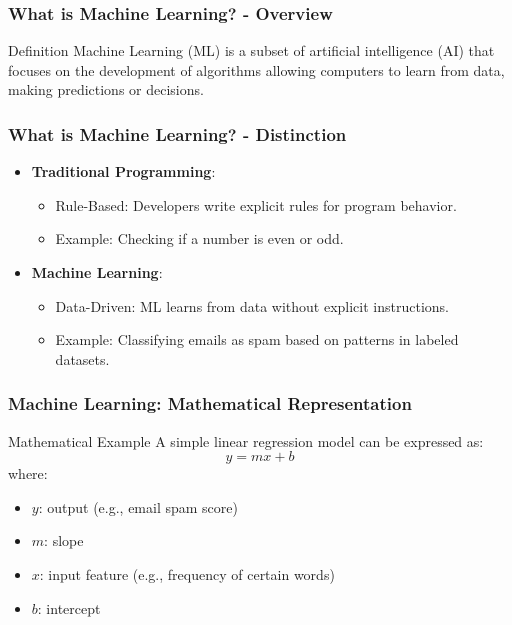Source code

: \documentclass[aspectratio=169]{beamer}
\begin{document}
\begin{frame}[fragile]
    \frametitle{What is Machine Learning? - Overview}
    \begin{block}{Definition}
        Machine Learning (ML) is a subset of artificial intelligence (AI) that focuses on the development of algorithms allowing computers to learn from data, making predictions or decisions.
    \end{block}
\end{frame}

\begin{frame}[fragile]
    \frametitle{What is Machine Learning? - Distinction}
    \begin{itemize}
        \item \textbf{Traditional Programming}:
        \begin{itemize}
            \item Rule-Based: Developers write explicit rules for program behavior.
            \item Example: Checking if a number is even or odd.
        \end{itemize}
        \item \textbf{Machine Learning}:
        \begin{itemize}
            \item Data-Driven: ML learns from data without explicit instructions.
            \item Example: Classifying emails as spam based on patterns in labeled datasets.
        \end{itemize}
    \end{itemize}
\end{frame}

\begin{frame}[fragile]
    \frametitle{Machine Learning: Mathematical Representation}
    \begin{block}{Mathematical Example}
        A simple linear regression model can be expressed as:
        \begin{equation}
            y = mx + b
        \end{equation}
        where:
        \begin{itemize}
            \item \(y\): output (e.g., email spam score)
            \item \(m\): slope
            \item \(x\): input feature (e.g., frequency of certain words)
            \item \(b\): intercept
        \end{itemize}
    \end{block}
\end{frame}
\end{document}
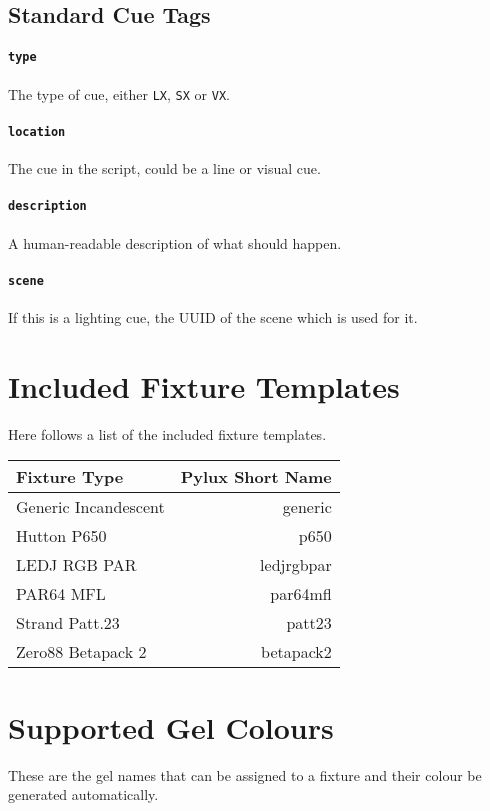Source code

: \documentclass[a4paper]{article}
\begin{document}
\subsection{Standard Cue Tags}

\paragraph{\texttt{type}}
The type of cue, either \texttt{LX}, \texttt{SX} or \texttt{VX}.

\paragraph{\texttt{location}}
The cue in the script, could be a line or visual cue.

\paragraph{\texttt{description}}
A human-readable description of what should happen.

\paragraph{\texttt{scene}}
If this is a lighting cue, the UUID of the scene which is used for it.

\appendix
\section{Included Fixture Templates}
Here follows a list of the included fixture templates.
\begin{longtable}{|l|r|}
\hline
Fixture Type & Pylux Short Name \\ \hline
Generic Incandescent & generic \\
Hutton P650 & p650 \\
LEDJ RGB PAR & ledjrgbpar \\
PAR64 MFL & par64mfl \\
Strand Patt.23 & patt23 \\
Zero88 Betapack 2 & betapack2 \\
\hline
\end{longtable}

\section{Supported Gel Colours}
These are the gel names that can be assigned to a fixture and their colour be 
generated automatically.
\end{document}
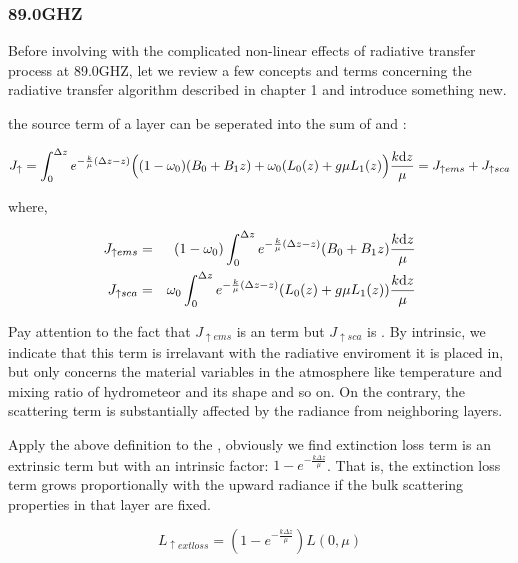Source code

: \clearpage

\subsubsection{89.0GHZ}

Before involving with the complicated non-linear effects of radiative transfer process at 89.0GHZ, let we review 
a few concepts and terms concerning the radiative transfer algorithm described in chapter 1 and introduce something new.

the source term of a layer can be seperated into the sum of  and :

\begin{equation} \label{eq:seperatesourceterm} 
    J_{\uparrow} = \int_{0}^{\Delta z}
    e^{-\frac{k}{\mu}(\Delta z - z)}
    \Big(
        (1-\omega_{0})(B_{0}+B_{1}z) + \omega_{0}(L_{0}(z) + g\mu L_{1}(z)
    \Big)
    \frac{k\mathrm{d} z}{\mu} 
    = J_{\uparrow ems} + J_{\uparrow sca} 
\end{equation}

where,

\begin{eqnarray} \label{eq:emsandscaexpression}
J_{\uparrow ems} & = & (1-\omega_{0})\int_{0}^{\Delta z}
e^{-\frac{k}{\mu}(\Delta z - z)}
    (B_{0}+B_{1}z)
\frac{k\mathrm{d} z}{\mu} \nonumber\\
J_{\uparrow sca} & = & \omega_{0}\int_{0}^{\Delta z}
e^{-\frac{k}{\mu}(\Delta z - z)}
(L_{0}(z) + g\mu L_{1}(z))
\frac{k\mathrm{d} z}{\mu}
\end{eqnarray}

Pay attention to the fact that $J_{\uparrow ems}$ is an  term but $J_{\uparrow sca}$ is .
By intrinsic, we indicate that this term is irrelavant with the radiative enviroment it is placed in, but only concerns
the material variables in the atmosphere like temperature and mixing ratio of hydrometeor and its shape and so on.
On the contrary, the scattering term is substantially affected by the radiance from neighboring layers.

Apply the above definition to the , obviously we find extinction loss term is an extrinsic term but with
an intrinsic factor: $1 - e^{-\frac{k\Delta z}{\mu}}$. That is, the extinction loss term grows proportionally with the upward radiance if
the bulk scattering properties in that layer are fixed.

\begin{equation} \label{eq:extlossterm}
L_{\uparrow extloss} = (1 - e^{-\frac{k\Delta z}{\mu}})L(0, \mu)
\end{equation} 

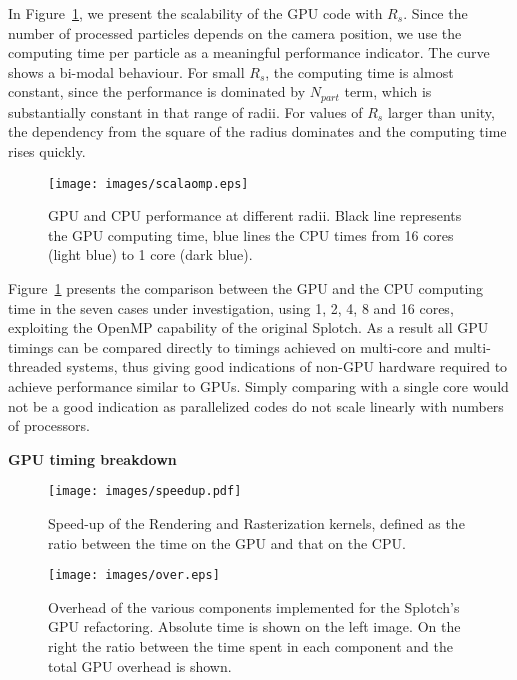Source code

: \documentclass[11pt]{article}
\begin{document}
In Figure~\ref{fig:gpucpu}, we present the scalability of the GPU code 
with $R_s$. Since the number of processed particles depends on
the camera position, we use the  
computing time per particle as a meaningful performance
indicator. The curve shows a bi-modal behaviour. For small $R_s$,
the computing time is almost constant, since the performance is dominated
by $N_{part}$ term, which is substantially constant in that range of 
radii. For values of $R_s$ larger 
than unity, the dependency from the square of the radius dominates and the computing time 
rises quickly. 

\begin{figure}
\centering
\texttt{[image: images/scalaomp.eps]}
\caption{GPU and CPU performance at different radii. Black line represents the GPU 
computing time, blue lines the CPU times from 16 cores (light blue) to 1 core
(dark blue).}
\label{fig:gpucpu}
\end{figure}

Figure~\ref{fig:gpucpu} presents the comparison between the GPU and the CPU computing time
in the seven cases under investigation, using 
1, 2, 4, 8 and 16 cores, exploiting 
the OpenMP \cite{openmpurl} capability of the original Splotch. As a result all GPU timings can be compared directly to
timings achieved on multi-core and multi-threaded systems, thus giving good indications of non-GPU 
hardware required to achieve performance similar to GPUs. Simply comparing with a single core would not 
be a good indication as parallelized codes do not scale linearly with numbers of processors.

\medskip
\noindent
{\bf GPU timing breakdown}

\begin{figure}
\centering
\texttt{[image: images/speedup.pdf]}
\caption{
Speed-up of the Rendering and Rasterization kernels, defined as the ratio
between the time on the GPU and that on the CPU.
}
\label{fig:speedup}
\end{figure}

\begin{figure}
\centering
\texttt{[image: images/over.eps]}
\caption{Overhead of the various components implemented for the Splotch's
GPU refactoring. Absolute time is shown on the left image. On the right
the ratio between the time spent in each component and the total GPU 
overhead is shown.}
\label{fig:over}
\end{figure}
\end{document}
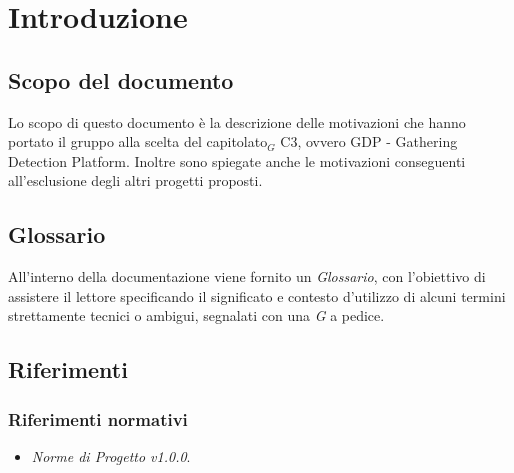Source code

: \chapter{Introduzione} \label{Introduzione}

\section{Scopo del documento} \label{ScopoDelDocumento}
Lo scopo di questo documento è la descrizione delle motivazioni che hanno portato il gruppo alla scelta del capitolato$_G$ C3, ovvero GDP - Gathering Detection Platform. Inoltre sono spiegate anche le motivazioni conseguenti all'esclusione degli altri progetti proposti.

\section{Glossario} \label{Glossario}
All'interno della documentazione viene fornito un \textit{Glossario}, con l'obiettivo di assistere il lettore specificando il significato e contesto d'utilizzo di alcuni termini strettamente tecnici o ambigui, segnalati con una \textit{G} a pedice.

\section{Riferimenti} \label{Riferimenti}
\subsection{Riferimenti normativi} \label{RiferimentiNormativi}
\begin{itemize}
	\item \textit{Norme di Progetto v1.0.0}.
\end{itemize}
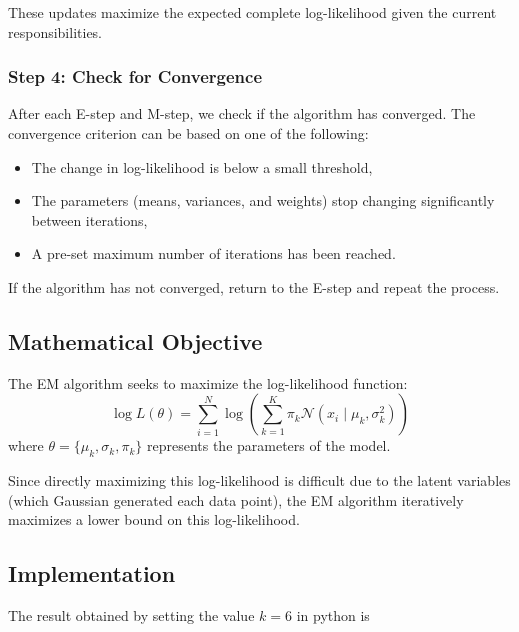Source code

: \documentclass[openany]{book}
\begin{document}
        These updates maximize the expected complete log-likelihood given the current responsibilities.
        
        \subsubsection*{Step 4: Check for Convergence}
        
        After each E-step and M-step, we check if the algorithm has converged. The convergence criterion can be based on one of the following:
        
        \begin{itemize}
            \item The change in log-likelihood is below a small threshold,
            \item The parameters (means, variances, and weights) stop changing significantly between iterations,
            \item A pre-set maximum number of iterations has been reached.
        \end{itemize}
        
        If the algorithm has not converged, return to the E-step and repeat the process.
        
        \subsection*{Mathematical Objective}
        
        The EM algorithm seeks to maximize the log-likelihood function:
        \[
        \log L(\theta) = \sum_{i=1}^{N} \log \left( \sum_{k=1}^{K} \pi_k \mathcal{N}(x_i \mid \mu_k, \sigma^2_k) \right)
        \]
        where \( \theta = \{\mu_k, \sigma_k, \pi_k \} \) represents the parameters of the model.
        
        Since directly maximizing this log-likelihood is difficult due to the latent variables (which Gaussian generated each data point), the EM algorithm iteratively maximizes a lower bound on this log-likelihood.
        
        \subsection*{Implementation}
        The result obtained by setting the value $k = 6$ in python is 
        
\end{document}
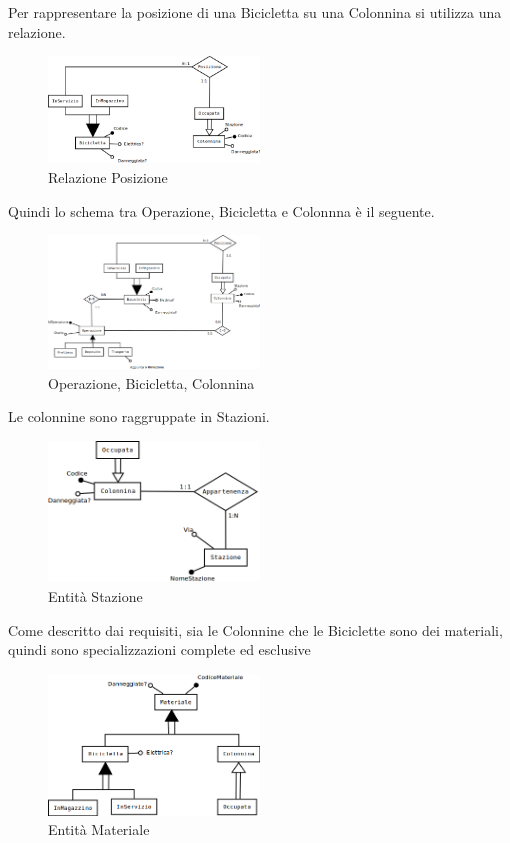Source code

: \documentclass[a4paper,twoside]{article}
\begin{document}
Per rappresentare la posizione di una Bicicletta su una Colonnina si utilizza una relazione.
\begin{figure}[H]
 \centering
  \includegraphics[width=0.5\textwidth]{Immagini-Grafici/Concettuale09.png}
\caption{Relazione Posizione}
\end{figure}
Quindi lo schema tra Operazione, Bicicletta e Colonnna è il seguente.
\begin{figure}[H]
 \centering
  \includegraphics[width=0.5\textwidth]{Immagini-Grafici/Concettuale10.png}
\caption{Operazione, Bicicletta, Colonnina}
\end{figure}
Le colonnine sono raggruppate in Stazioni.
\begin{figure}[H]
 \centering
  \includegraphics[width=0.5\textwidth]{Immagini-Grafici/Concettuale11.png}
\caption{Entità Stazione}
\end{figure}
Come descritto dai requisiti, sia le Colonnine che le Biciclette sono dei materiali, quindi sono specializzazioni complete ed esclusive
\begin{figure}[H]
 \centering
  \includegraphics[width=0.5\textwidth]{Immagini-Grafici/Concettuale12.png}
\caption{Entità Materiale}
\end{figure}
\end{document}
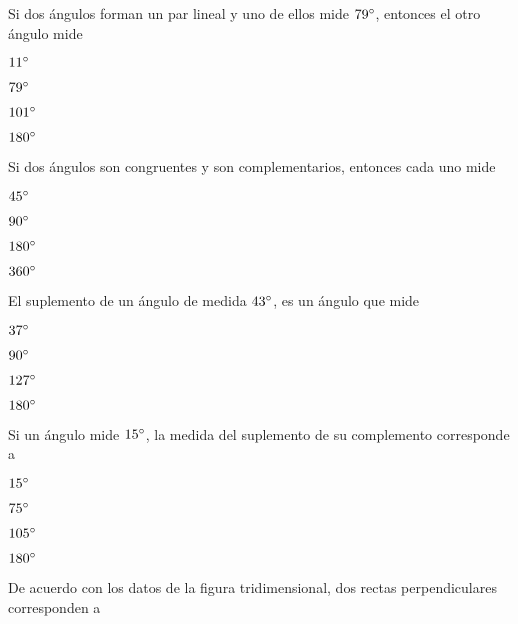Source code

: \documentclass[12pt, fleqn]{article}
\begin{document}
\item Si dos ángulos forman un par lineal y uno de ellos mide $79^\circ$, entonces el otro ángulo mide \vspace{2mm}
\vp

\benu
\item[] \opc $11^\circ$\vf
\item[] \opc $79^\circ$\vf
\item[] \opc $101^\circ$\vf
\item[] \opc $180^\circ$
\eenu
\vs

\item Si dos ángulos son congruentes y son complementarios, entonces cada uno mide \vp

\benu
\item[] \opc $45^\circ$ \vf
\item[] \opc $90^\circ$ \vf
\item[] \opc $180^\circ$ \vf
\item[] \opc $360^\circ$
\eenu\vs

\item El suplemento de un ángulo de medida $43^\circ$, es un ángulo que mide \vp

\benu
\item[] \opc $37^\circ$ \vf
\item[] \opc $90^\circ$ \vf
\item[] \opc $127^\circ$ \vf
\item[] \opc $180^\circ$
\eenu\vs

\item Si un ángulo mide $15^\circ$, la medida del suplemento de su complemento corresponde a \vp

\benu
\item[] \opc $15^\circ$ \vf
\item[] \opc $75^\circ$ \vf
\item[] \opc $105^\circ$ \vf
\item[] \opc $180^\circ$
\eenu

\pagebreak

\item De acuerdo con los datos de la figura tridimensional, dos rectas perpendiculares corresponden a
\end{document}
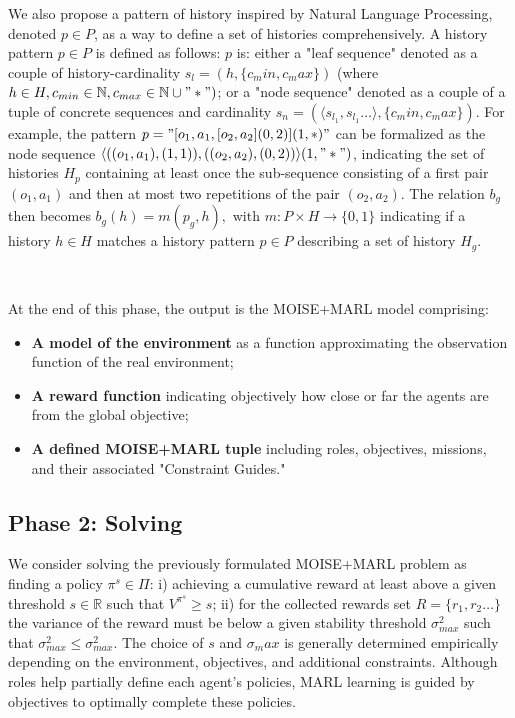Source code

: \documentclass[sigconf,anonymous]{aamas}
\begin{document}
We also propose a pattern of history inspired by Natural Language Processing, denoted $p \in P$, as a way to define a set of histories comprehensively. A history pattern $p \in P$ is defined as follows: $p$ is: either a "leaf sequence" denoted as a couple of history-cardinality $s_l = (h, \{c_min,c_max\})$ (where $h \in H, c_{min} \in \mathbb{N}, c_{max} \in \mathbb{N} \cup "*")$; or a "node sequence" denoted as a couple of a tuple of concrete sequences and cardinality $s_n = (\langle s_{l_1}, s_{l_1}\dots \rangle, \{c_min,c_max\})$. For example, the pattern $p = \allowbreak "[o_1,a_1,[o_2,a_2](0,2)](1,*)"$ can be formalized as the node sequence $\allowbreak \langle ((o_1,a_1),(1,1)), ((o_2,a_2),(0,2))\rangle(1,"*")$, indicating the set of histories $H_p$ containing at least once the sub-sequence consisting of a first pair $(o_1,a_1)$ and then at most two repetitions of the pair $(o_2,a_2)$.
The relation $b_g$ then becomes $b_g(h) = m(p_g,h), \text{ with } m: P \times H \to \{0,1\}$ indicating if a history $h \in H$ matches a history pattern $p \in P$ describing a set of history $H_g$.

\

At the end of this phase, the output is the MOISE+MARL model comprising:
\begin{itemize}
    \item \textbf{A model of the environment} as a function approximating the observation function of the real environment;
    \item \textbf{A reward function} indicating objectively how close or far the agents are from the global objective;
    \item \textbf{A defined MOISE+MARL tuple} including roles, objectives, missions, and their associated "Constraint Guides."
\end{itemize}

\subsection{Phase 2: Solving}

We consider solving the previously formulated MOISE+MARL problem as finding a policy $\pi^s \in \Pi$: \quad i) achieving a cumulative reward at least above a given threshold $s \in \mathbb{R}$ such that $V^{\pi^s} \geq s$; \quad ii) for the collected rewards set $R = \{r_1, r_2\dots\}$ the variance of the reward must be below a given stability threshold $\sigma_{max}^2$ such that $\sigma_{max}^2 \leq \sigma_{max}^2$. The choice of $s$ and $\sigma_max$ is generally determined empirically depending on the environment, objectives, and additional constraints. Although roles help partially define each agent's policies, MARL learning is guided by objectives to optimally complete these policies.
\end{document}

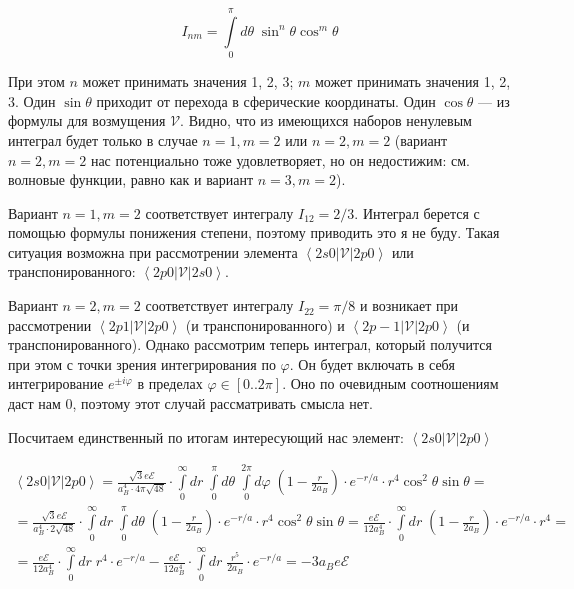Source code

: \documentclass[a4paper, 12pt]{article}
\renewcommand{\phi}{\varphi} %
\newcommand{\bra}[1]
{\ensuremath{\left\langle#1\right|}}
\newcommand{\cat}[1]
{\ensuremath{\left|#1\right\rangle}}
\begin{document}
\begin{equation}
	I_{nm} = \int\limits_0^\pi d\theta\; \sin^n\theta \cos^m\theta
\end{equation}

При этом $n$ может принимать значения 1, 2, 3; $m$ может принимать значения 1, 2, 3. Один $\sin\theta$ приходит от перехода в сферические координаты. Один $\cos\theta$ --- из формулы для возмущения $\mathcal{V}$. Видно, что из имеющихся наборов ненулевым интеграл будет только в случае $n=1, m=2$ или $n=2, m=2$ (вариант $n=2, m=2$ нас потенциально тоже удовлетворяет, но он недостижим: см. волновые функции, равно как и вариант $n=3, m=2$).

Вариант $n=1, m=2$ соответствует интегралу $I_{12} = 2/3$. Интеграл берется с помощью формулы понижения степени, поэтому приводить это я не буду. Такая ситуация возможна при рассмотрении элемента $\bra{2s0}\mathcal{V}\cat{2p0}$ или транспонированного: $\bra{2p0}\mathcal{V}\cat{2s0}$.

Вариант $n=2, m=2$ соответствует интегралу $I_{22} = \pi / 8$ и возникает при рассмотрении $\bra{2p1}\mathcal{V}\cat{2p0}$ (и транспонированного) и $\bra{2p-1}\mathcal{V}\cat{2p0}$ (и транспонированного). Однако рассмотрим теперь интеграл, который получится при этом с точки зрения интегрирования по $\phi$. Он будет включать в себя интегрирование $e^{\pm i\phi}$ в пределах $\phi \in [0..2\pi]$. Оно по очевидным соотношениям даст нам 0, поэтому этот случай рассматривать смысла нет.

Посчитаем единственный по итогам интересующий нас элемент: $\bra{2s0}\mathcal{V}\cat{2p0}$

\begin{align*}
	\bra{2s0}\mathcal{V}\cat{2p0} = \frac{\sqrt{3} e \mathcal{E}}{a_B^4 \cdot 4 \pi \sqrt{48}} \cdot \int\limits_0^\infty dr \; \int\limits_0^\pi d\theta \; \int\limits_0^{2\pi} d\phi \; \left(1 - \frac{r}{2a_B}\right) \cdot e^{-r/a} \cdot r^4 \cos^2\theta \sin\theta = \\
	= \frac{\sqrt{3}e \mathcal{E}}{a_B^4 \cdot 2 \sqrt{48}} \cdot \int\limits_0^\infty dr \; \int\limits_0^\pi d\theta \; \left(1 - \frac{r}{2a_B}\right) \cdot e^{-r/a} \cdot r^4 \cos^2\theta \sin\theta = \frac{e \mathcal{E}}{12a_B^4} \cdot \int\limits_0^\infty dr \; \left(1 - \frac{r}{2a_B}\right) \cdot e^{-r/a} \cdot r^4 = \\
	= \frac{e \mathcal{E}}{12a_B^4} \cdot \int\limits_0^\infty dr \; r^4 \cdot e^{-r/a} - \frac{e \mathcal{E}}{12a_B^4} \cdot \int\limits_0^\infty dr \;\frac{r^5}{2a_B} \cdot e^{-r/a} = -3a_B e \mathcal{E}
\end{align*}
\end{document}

Task brief: Everything above from the line that has "the material variables" down to the line that has "with $R_s$. Since" should be output exactly, with both of those lines included. Leave the pictures behind.

Written answer:
the material variables in the atmosphere like temperature and mixing ratio of hydrometeor and its shape and so on.
On the contrary, the scattering term is substantially affected by the radiance from neighboring layers.

Apply the above definition to the , obviously we find extinction loss term is an extrinsic term but with
an intrinsic factor: $1 - e^{-\frac{k\Delta z}{\mu}}$. That is, the extinction loss term grows proportionally with the upward radiance if
the bulk scattering properties in that layer are fixed.

\begin{equation} \label{eq:extlossterm}
L_{\uparrow extloss} = (1 - e^{-\frac{k\Delta z}{\mu}})L(0, \mu)
\end{equation} 

Source code

: \documentclass[11pt]{article}
\begin{document}
In Figure~\ref{fig:gpucpu}, we present the scalability of the GPU code 
with $R_s$. Since the number of processed particles depends on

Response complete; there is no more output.